Welcome to dsdbmanager

dsdbmanager is a package to help data scientists easily manager their database information. It provides a way to connect to different SqlAlchemy dialects by only providing the username and password.

Install dsdbmanager via pip:

pip install dsdbmanager

The source code is on GitHub and the readme is very informative.

The package expects a DSDBMANAGER_CONFIG environment variable pointing to a secure folder.

Introduction

Objective

The main goal of this project is to allow anyone working with relational databases to:

  1. Create an Oracle, Mysql … engine by only providing a username and a password.
  2. Store and Organize database information such as the host, port and schema etc.

That really is it. All the additional work to speed up some data science development is extra and will be explained later.

Setup

First, make sure to have DSDBMANAGER_CONFIG set as an environment variable pointing to a secure folder. This is where the database information will be stored. If the environment variable is not available, a default is directly set the first time the package is imported. That default corresponds to pathlib.Path.home() / ".dsdbmanager".
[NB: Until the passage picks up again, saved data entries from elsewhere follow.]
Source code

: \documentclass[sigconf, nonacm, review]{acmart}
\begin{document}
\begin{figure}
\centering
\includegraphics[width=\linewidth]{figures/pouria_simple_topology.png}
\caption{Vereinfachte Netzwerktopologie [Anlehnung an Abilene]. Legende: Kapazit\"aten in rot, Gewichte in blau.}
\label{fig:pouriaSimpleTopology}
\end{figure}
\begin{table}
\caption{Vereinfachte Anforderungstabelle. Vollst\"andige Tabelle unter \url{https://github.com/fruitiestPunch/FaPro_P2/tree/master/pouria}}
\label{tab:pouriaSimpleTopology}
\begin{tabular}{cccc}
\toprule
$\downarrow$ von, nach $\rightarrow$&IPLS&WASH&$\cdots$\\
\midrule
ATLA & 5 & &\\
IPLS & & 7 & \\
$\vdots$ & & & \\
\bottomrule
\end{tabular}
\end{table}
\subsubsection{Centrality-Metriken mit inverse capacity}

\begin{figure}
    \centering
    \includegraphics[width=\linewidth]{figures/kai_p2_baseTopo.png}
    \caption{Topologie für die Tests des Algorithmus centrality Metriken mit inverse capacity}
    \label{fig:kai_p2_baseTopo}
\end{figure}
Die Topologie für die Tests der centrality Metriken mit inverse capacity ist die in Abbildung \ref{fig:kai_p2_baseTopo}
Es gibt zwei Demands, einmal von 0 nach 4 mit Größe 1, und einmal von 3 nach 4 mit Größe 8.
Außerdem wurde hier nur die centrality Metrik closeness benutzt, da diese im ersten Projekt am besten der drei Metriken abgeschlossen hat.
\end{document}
To install the package simply do:

pip install dsdbmanager

Once installed, the package provides a set of shell commands to add databases or remove them.

Add a Database

In a shell command, type dsdbmanager add-database In a python interactive shell:

python
from dsbmanager import add_database
add_database()

Either approach will ask you a series of questions that will lead to the creation of a .hosts.json file that is well structured like so:

{
  "mysql": {
    "database1": {
      "name": "database1",
      "host": "localhost",
      "port": 3306
    },
    "database 2": {
      "name": "database2",
      "host": "my.host.com",
      "port": 3306
    }
  },
  "oracle": {
    "database1": {
      "name": "database1",
      "host": "oracle.myhost.com",
      "port": 1521,
      "schema": "myschema",
      "sid": "orcl"
    }
  }
}

Note: Keep in mind that in order to use mysql, oracle or any other dialects, the corresponding sqlalchemy extensions should be installed as well as any additional OS requirements. For example: Oracle clients and required software must be available in order to get cx_Oracle and sqlalchemy to generate a proper engine.

Creating Engines

Armed with a structure like the one above, it is easy to distinguish oracle databases from mysql databases etc. This means that we can easily determine the proper channels to create an engine. Sure it takes little to no effort to copy the engine configuration line from SqlAlchemy but when working with different Jupyter Notebooks, it’s easier to go the following route:

import dsdbmanager

mysql_database1 = dsdbmanager.mysql_.Mysql('database1').create_engine(username, password)
oracle_database1 = dsdbmanager.oracle_.Oracle('database1').create_engine(username, password)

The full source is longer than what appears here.